Matt, thanks very much for your visit! It was an honor for us to show you our forests.

Lou Jost

Fundacion EcoMinga

 

 

A brief hike in our Rio Anzu Reserve


A couple of weeks ago I made a short visit to our lowest-elevation reserve, the Rio Anzu Reserve (1100-1200m elevation) in the Amazon basin, to mark some special orchids for a visiting student to study. Lowland Amazonia is the richest habitat on earth for birds and trees, and also hosts a seemingly never-ending parade of crazy insects. A trip to this reserve is always a mind-boggling experience, even though the reserve is very small and lacks larger birds and diurnal mammals due to indigenous hunting pressure in the surrounding area. (However, black jaguars stalk this forest unseen by human eyes, but recorded in several different camera traps…)


For a minute or two I saw this Fulvous Shrike-tanager (Lanio fulvus), a core species of mixed-species insectivorous bird flocks here.
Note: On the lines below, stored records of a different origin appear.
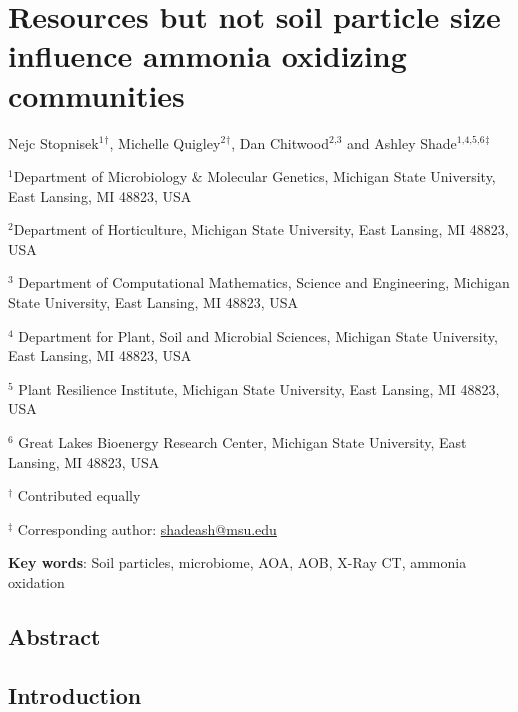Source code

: \documentclass[
]{article}
\author{}
\date{\vspace{-2.5em}}
\begin{document}
\hypertarget{resources-but-not-soil-particle-size-influence-ammonia-oxidizing-communities}{%
\section{Resources but not soil particle size influence ammonia
oxidizing
communities}\label{resources-but-not-soil-particle-size-influence-ammonia-oxidizing-communities}}

\vspace{10mm}

Nejc Stopnisek\({^\text{1}}\)\({^\dagger}\), Michelle
Quigley\({^\text{2}}\)\({^\dagger}\), Dan Chitwood\({^\text{2,3}}\) and
Ashley Shade\({^\text{1,4,5,6}}\)\({^\ddagger}\)

\vspace{20mm}

\({^\text{1}}\)Department of Microbiology \& Molecular Genetics,
Michigan State University, East Lansing, MI 48823, USA

\({^\text{2}}\)Department of Horticulture, Michigan State University,
East Lansing, MI 48823, USA

\({^\text{3}}\) Department of Computational Mathematics, Science and
Engineering, Michigan State University, East Lansing, MI 48823, USA

\({^\text{4}}\) Department for Plant, Soil and Microbial Sciences,
Michigan State University, East Lansing, MI 48823, USA

\({^\text{5}}\) Plant Resilience Institute, Michigan State University,
East Lansing, MI 48823, USA

\({^\text{6}}\) Great Lakes Bioenergy Research Center, Michigan State
University, East Lansing, MI 48823, USA

\({^\dagger}\) Contributed equally

\({^\ddagger}\) Corresponding author:
\href{mailto:shadeash@msu.edu}{shadeash@msu.edu}

\vspace{40mm}

\textbf{Key words}: Soil particles, microbiome, AOA, AOB, X-Ray CT,
ammonia oxidation

\newpage

\hypertarget{abstract}{%
\subsection{Abstract}\label{abstract}}

\newpage

\hypertarget{introduction}{%
\subsection{Introduction}\label{introduction}}
\end{document}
Lou Jost/ EcoMinga.

For a minute or two I saw this Fulvous Shrike-tanager (Lanio fulvus), a core species of mixed-species insectivorous bird flocks here. Lou Jost/ EcoMinga.
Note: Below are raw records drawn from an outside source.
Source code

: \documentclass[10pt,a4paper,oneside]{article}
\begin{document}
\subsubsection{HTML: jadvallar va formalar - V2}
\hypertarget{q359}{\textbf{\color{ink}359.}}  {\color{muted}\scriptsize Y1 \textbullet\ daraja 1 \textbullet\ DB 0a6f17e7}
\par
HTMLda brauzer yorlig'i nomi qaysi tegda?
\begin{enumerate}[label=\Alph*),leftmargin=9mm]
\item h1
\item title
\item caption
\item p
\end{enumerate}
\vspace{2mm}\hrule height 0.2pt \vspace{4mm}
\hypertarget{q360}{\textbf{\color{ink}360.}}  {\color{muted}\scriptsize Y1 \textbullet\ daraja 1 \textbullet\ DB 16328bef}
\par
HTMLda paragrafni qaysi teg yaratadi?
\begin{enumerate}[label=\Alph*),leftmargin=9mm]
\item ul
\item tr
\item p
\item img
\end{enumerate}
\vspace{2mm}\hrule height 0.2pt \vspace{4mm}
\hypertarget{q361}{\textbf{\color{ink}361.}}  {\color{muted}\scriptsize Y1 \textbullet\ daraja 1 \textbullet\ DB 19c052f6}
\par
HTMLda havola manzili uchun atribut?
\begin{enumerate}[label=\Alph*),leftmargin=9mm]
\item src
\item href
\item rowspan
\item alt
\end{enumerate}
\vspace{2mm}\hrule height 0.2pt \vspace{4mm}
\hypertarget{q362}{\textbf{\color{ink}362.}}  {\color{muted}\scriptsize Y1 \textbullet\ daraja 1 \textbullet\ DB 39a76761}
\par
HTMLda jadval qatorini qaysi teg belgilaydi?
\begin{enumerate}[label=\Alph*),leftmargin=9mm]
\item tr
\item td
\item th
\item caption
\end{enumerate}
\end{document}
Quite often at the trail entrance of this reserve there will be a big mixed flock of mostly-insectivorous birds scouring the branches and leaves of the forest. On this trip I met with the flock as soon as I got out of the taxi-truck that brought me there. The flock and I seemed to follow the same forest path for a long way, and I enjoyed their noisy company. A particularly sharp bird call alerted me to the “leader” of the flock, a Fulvous Shrike-tanager (Lanio fulvus) an uncommon bird which does not occur at our higher elevation reserves. This is one of the famous “liar” birds (not to be confused with Lyre-birds!) that watches for hawks, etc, and warns mixed flocks of danger, but will sometimes “freeze” the flock with a false alarm call when it sees a bird flush a particularly appetizing insect. It then grabs the insect for itself (Munn 1986). In spite of its occasional duplicity, the presence of this species allows the other flock members to find more food, since they don’t have to waste as much time looking around for danger (they rely on the Shrike-tanager to do that). So a flock will generally cluster around the local pair of Shrike-Tanagers, and they move together through the forest.

Heliconius butterfly in the Rio Anzu. Photo: Lou Jost/EcoMinga.

This Heliconius butterfly sat on the trail in the Rio Anzu reserve. Photo: Lou Jost/EcoMinga.

Throughout the day fancy butterflies filled the air. My favorite (at least on this day) are the Heliconius butterflies. These butterflies have larva that feed on poisonous passionflower (Passiflora sp.) leaves, and they themselves thus become poisonous to birds. The adults have strong warning colors and patterns, which show a very complex but interesting geographical variation. In any given area, often two different Heliconius species will share exactly the same pattern, but in a different region, the same two species can share a completely different pattern. The geographical variants are intensely studied to give clues about the process of incipient speciation, the possible locations of wet “refugia” during past hot dry epochs, etc. I saw many species that day, but only managed to photograph one.

Passionflower in the forest understory. Photo" Lou Jost/EcoMinga.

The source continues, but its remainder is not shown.